━━━━━ Working data

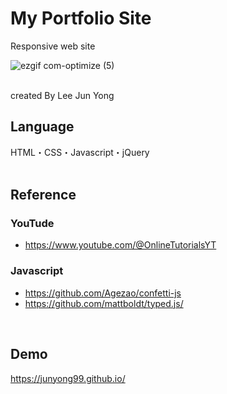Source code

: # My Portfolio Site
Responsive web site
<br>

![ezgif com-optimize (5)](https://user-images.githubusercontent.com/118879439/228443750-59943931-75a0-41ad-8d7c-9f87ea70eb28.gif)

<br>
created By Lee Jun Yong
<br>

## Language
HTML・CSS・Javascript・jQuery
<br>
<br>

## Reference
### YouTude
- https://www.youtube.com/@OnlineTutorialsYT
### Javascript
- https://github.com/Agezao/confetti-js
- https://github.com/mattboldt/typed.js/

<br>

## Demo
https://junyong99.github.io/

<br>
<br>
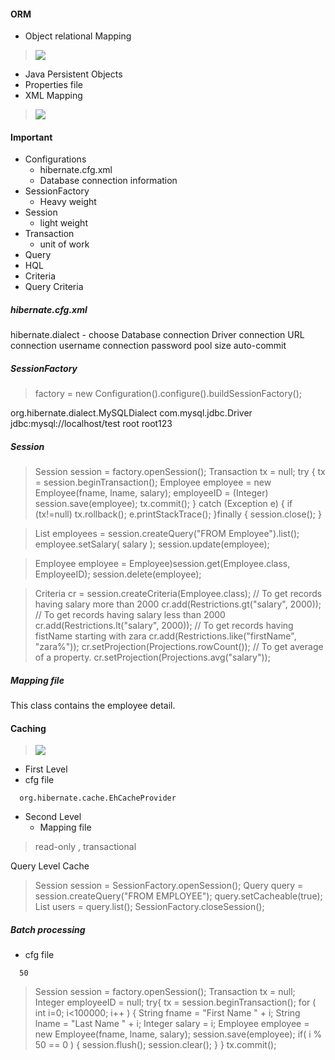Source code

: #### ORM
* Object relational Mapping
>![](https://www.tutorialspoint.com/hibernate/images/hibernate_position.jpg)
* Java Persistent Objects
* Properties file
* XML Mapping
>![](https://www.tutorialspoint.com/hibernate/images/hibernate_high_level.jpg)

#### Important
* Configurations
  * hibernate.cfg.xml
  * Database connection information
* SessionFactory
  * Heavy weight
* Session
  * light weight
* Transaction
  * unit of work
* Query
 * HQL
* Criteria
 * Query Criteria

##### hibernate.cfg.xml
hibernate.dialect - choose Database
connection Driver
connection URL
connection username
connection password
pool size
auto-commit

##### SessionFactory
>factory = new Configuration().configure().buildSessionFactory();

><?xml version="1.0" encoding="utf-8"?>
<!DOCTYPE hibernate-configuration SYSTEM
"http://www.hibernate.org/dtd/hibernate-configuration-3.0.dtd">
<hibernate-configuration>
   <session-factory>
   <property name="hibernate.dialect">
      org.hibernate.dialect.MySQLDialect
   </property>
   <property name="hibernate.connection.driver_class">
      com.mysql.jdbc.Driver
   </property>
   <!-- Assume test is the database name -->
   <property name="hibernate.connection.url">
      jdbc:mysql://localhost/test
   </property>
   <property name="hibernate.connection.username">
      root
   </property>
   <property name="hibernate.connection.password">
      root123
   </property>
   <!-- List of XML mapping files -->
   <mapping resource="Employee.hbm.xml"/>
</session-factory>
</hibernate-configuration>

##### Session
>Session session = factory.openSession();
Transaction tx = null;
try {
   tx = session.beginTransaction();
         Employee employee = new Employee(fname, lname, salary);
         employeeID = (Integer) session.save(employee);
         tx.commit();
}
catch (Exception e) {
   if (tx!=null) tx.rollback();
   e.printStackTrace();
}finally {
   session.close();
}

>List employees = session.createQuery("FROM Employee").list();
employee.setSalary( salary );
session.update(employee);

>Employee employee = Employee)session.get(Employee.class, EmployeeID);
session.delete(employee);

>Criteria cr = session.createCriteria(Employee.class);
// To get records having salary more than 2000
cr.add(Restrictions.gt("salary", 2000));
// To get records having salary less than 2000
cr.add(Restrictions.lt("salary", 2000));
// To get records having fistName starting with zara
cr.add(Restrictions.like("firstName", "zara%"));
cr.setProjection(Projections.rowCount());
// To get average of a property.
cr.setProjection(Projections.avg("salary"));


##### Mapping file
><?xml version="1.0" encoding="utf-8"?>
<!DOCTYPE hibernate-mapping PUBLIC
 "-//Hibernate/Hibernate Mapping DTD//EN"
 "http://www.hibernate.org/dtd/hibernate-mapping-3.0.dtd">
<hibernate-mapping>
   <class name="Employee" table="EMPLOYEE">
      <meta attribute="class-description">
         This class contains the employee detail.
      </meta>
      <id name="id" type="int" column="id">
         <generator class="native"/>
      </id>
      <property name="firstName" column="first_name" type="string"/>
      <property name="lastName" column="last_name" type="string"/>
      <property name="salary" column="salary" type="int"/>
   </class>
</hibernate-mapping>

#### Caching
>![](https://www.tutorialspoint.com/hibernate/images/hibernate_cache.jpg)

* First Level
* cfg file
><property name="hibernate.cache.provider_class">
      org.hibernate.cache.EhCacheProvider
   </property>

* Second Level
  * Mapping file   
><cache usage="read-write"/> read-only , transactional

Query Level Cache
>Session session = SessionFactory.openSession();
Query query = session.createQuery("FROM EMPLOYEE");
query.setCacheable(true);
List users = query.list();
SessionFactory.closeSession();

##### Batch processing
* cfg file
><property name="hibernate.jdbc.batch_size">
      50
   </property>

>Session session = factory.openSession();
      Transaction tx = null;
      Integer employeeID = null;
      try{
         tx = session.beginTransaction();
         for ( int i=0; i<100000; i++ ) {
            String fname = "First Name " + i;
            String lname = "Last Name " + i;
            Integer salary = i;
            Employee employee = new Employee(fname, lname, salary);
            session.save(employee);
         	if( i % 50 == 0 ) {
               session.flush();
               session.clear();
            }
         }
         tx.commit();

━━━━━━━━━━

Output each record precisely as it appears, and drop every picture.

[Finished task]
Source code

: # My Portfolio Site
Responsive web site
<br>

![ezgif com-optimize (5)](https://user-images.githubusercontent.com/118879439/228443750-59943931-75a0-41ad-8d7c-9f87ea70eb28.gif)

<br>
created By Lee Jun Yong
<br>

## Language
HTML・CSS・Javascript・jQuery
<br>
<br>

## Reference
### YouTude
- https://www.youtube.com/@OnlineTutorialsYT
### Javascript
- https://github.com/Agezao/confetti-js
- https://github.com/mattboldt/typed.js/

<br>

## Demo
https://junyong99.github.io/

<br>
<br>
Source code

: #### ORM
* Object relational Mapping
>![](https://www.tutorialspoint.com/hibernate/images/hibernate_position.jpg)
* Java Persistent Objects
* Properties file
* XML Mapping
>![](https://www.tutorialspoint.com/hibernate/images/hibernate_high_level.jpg)

#### Important
* Configurations
  * hibernate.cfg.xml
  * Database connection information
* SessionFactory
  * Heavy weight
* Session
  * light weight
* Transaction
  * unit of work
* Query
 * HQL
* Criteria
 * Query Criteria

##### hibernate.cfg.xml
hibernate.dialect - choose Database
connection Driver
connection URL
connection username
connection password
pool size
auto-commit

##### SessionFactory
>factory = new Configuration().configure().buildSessionFactory();

><?xml version="1.0" encoding="utf-8"?>
<!DOCTYPE hibernate-configuration SYSTEM
"http://www.hibernate.org/dtd/hibernate-configuration-3.0.dtd">
<hibernate-configuration>
   <session-factory>
   <property name="hibernate.dialect">
      org.hibernate.dialect.MySQLDialect
   </property>
   <property name="hibernate.connection.driver_class">
      com.mysql.jdbc.Driver
   </property>
   <!-- Assume test is the database name -->
   <property name="hibernate.connection.url">
      jdbc:mysql://localhost/test
   </property>
   <property name="hibernate.connection.username">
      root
   </property>
   <property name="hibernate.connection.password">
      root123
   </property>
   <!-- List of XML mapping files -->
   <mapping resource="Employee.hbm.xml"/>
</session-factory>
</hibernate-configuration>

##### Session
>Session session = factory.openSession();
Transaction tx = null;
try {
   tx = session.beginTransaction();
         Employee employee = new Employee(fname, lname, salary);
         employeeID = (Integer) session.save(employee);
         tx.commit();
}
catch (Exception e) {
   if (tx!=null) tx.rollback();
   e.printStackTrace();
}finally {
   session.close();
}

>List employees = session.createQuery("FROM Employee").list();
employee.setSalary( salary );
session.update(employee);

>Employee employee = Employee)session.get(Employee.class, EmployeeID);
session.delete(employee);

>Criteria cr = session.createCriteria(Employee.class);
// To get records having salary more than 2000
cr.add(Restrictions.gt("salary", 2000));
// To get records having salary less than 2000
cr.add(Restrictions.lt("salary", 2000));
// To get records having fistName starting with zara
cr.add(Restrictions.like("firstName", "zara%"));
cr.setProjection(Projections.rowCount());
// To get average of a property.
cr.setProjection(Projections.avg("salary"));


##### Mapping file
><?xml version="1.0" encoding="utf-8"?>
<!DOCTYPE hibernate-mapping PUBLIC
 "-//Hibernate/Hibernate Mapping DTD//EN"
 "http://www.hibernate.org/dtd/hibernate-mapping-3.0.dtd">
<hibernate-mapping>
   <class name="Employee" table="EMPLOYEE">
      <meta attribute="class-description">
         This class contains the employee detail.
      </meta>
      <id name="id" type="int" column="id">
         <generator class="native"/>
      </id>
      <property name="firstName" column="first_name" type="string"/>
      <property name="lastName" column="last_name" type="string"/>
      <property name="salary" column="salary" type="int"/>
   </class>
</hibernate-mapping>

#### Caching
>![](https://www.tutorialspoint.com/hibernate/images/hibernate_cache.jpg)

* First Level
* cfg file
><property name="hibernate.cache.provider_class">
      org.hibernate.cache.EhCacheProvider
   </property>

* Second Level
  * Mapping file   
><cache usage="read-write"/> read-only , transactional

Query Level Cache
>Session session = SessionFactory.openSession();
Query query = session.createQuery("FROM EMPLOYEE");
query.setCacheable(true);
List users = query.list();
SessionFactory.closeSession();

##### Batch processing
* cfg file
><property name="hibernate.jdbc.batch_size">
      50
   </property>

>Session session = factory.openSession();
      Transaction tx = null;
      Integer employeeID = null;
      try{
         tx = session.beginTransaction();
         for ( int i=0; i<100000; i++ ) {
            String fname = "First Name " + i;
            String lname = "Last Name " + i;
            Integer salary = i;
            Employee employee = new Employee(fname, lname, salary);
            session.save(employee);
         	if( i % 50 == 0 ) {
               session.flush();
               session.clear();
            }
         }
         tx.commit();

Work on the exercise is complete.